Le message principal véhiculé par les campagnes de propagande est que la croissance démographique est responsable de tous les maux qui affligent les familles et la société vietnamienne. Ce message peut apparaître comme un bon moyen de dégager le régime de toute responsabilité et de la faire porter par les citoyens. Le schéma de sensibilisation à l'adoption de la planification familiale s'appuie sur une logique déterministe simple : cause unique des malheurs, conséquences individuelles et nationales déplorables, puis moyens individuels de les éviter. Ces messages recoupent pour partie la thématique malthusienne de Malthus, qui prônait une limitation stricte des naissances. En 1798, paraît, sans nom d'auteur, son Essai sur le principe de population, qui connaît un immense succès et déclenche de nombreuses polémiques. Contre les réformateurs « moraux » qui attribuent au gouvernement la responsabilité des maux de la société, Malthus veut démontrer que ceux-ci viennent en réalité de lois naturelles et inéluctables.
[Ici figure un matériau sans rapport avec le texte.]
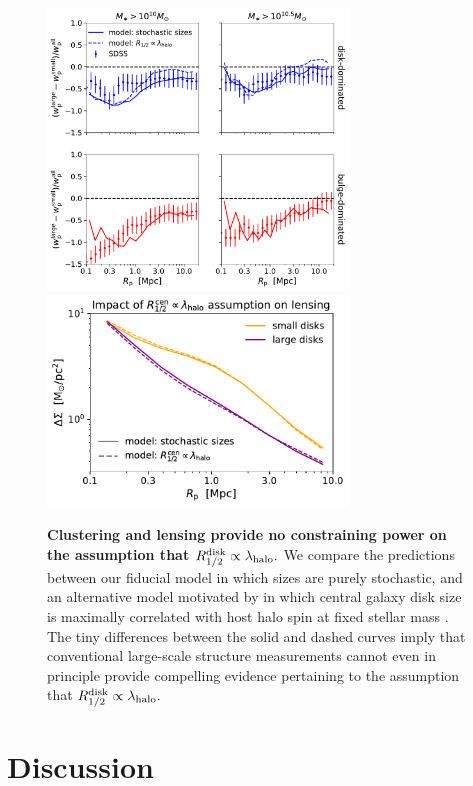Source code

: \documentclass[usenatbib,usegraphicx,letterpaper]{mn2e}
\newcommand{\rhalfdisk}{R_{1/2}^{\rm disk}}
\newcommand{\halospin}{\lambda_{\rm halo}}
\begin{document}
\begin{figure}
\centering
\includegraphics[width=8cm]{FIGS/size_clustering_ratios_bt_decomposition_spin_size_correlation.pdf}
\includegraphics[width=8cm]{FIGS/central_lensing_spin_size_correlation.pdf}
\caption{
{\bf Clustering and lensing provide no constraining power on the assumption that $\rhalfdisk\propto\halospin.$} 
We compare the predictions between our fiducial model in which sizes are purely stochastic, and an alternative model motivated by \citet{mo_mao_white98} in which central galaxy disk size is maximally correlated with host halo spin at fixed stellar mass \citep[implemented via conditional abundance matching, e.g.,][]{hearin_etal13b}. The tiny differences between the solid and dashed curves imply that conventional large-scale structure measurements cannot even in principle provide compelling evidence pertaining to the assumption that $\rhalfdisk\propto\halospin.$ 
}
\label{fig:halospin_lensing}
\end{figure}

\section{Discussion}
\label{sec:discussion}
\end{document}

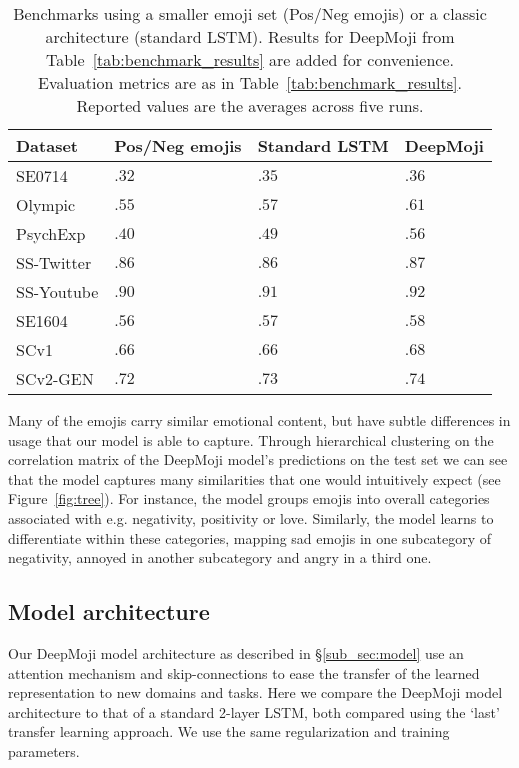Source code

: \documentclass[11pt,a4paper]{article}
\begin{document}
\begin{table}[h]
\centering
\small
\caption{Benchmarks using a smaller emoji set (Pos/Neg emojis) or a classic architecture (standard LSTM). Results for DeepMoji from Table~\ref{tab:benchmark_results} are added for convenience. Evaluation metrics are as in Table~\ref{tab:benchmark_results}. Reported values are the averages across five runs.}
\label{tab:reduced_emojis}
\begin{center}
\begin{tabular}{L{1.9cm}C{1.3cm}C{1.3cm}C{1.3cm}}
\toprule
Dataset & Pos/Neg emojis & Standard LSTM & DeepMoji \\
 \midrule
  SE0714  & $.32$ & $.35$ & $.36$ \\ Olympic  & $.55$ & $.57$ & $.61$ \\ PsychExp  & $.40$ & $.49$ & $.56$ \\ \midrule
 SS-Twitter  & $.86$ & $.86$ & $.87$ \\ SS-Youtube  & $.90$ & $.91$ & $.92$ \\ SE1604  & $.56$ & $.57$ & $.58$ \\ \midrule
 SCv1 & $.66$ & $.66$ & $.68$ \\ SCv2-GEN & $.72$ & $.73$ & $.74$ \\ \bottomrule
\end{tabular}
\end{center}
\end{table}


Many of the emojis carry similar emotional content, but have subtle differences in usage that our model is able to capture. Through hierarchical clustering on the correlation matrix of the DeepMoji model's predictions on the test set we can see that the model captures many similarities that one would intuitively expect (see Figure~\ref{fig:tree}). For instance, the model groups emojis into overall categories associated with e.g. negativity, positivity or love. Similarly, the model learns to differentiate within these categories, mapping sad emojis in one subcategory of negativity, annoyed in another subcategory and angry in a third one. 

\subsection{Model architecture}
\label{sub_sec:analysis_model_architecture}

Our DeepMoji model architecture as described in \S\ref{sub_sec:model} use an attention mechanism and skip-connections to ease the transfer of the learned representation to new domains and tasks. Here we compare the DeepMoji model architecture to that of a standard 2-layer LSTM, both compared using the `last' transfer learning approach. We use the same regularization and training parameters.
\end{document}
Parmi ces lois, la plus importante est la loi de la population, dont il propose une formulation mathématique : « Lorsque la population n'est arrêtée par aucun obstacle, elle double tous les 25 ans et croît, de période en période, selon une proportion géométrique ». Mais « les moyens de subsistance ne peuvent jamais augmenter plus rapidement que selon une progression arithmétique ». L'équilibre, selon Malthus, n'est rétabli que par les obstacles répressifs et par la « contrainte morale » (prévoyance intellectuelle et morale) qui limite les naissances. Il en déduit qu'il ne faut pas porter secours aux plus pauvres de manière à éviter leur multiplication...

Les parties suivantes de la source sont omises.